There's another smaller wall with economics, business, finance, history, politics, social commentary, miscellaneous humanities, philosophy, religion[1], and reference books.
[1] I'm not an adherent of any religion, but for many years I was and I have retained a little interest in theological matters despite now thinking that the religion in question is wrong about pretty much everything.
Fiction is in the bedroom and on the landing. Other subjects are elsewhere (e.g., music is in the same room as the piano; language and books-about-literature are in the guest bedroom).
Books with their spines facing up instead of out are ones I haven't read yet. I don't guarantee that I have read every page of every other book, though.
The presence of a book on those shelves is not necessarily an endorsement. I have some books I don't think are very good but that I don't dislike enough to throw them away :-).
(There isn't actually anything super-secret displayed on the monitor but I thought I should censor it as a matter of principle. The other thing that might look like an information leak is the front of a DVD box, but that happens to be a box with no actual DVD in it and I don't even remember why I have it. :-) )
Of the fiction section, most of it is in English, with some Dutch (obviously, being Dutch) and German as well. About half of the fiction is science fiction or fantasy; from classics to modern. The other half is a collection of all sorts of literary works; featuring plenty of classics, but also more recent works.
A full wall¹ of our living room is shelving for books. One thing we are particularly happy with is that since building this bookcase we've had a child who at three now knows no better than that reading is completely normal and a pleasant diversion. Despite not being a reader himself yet, he does consume books at a good rate, either being read to or just browsing the picture books by himself.
1: Photos from just after building it: https://twitter.com/jdhoek/status/885499829052485632
About 75 of them are programming related, books I bought or school books that I kept around. The majority of those are digital books though. The rest is a mix of language learning, personal development and some philosophy books.
I think in the future I'll probably throw out a lot more, because I barely re-read anything so it just takes up space. And I'll probably move to more PDF books if I can find them in that format instead of some proprietary e-reader format.
This year I want to read The Brothers Karamazov, 1984 and I'll probably end up re-reading Marcus Aurelius' Meditations again, I end up re-reading most of that every year.
I got tired needing bookshelves everywhere, and liquidated most of my collection in a big garage sale. That was a really fun, like a day-long bookclub meeting. All I have left are my favorites and, ironically, the ones nobody wanted to buy. Maybe a few shelves worth.
For a more interesting story, look to the origins of the Warburg Library in London [0]: the eldest heir of a wealthy banking family passed on his considerable inheritance on the condition that his brother would purchase any books in any quantities that he wanted. This incredible and unclassifiable collection of 6000+ primary source books, which formed the basis of its owners' incredible and unclassifiable historical research, can still be consulted today [1].

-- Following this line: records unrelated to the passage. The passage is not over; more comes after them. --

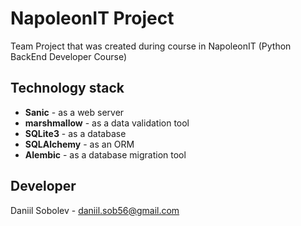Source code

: # NapoleonIT Project

Team Project that was created during course in NapoleonIT (Python BackEnd Developer Course)

## Technology stack

- **Sanic** - as a web server
- **marshmallow** - as a data validation tool
- **SQLite3** - as a database
- **SQLAlchemy** - as an ORM
- **Alembic** - as a database migration tool

## Developer
Daniil Sobolev - daniil.sob56@gmail.com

[0] https://warburg.sas.ac.uk/library/about-library/library-aby-... [1] https://en.wikipedia.org/wiki/Aby_Warburg
My ebook library is much bigger. Several hundred to low thousands depending on whether stuff like individual comics count. I don't currently have it well organized and in one place. There's also the question of whether PDFs of books I downloaded from the library count as books I own? (Some never expire).
There's a mix of reference material and recreational but it's mostly recreational, at least stuff I purchased. I'm still not satisfied with the state of ePub textbooks so I'll only buy digitally as a last resort option.
The number of physical books is quickly decreasing, though. I'm giving out most of the read ones to charity and libraries since I completely drank the eBook kool-aid.
https://imgur.com/a/9ql1Ayb
ebooks are very available if you know where to look and much easier to lug from city to city.
Since a good portion of my books tend to be technical, there is an annual purge of books that have become outdated. But somehow the shelves remain quite populated.
These days I gravitate towards having them in digital form because that's far less waste of space. Years ago though, all my books were in paper format, mainly paper-back, but quite a lot in hard-cover. I prefer my reference books to remain as a physical book.
Several years ago, I made a conscious effort to replace as many physical books as I could with their digital equivalents. (I also did the same thing with my CDs and DVDs) That probably reduced the space taken up by 'stuff' down to about a quarter of what it had been previously.
I like the idea of having a wall full of books ,not for bragging, but glancing at the shelf once in a while, reading a few pages of a book you read long back when you are bored is a good way to remind you of the book's theme and what you gained from it. Sort of like browsing youtube and it serves up this scene from a movie you watched long ago. Plus, it does tend to attract a visitor's attention and might start an impromptu conversation.
https://imgur.com/a/kBqCxVb Imgur is currently down, but those are my shelves and workspace.
Also, why aren't more people sharing photos? Bookshelfporn is a thing.
I've moved approximately 10 times across 3 countries, and my books travel with me. They form the bulk of the weight of my belongings -- fortunately I always worked for multinationals and moving/packing costs were always fully covered as part of my relocation packages. I think I had 40-50 boxes worth of books for my last move.
I own e-books too but I'm not a big fan because I get distracted too easily by digital devices and am not able to muster the deep attention needed to get through a book. So I read paper books. I usually have 1 in the bathroom, 2-3 in the car that I take with my to cafes and restaurants, and 2-3 that I read in my living room.
I don't finish all the books I start -- I'm an incorrigible book non-completist. But I usually manage the extract enough value that I don't really need to finish. Most modern books are 80% fluff written to satisfy book publishers. The core message can usually be conveyed in around the length of an essay.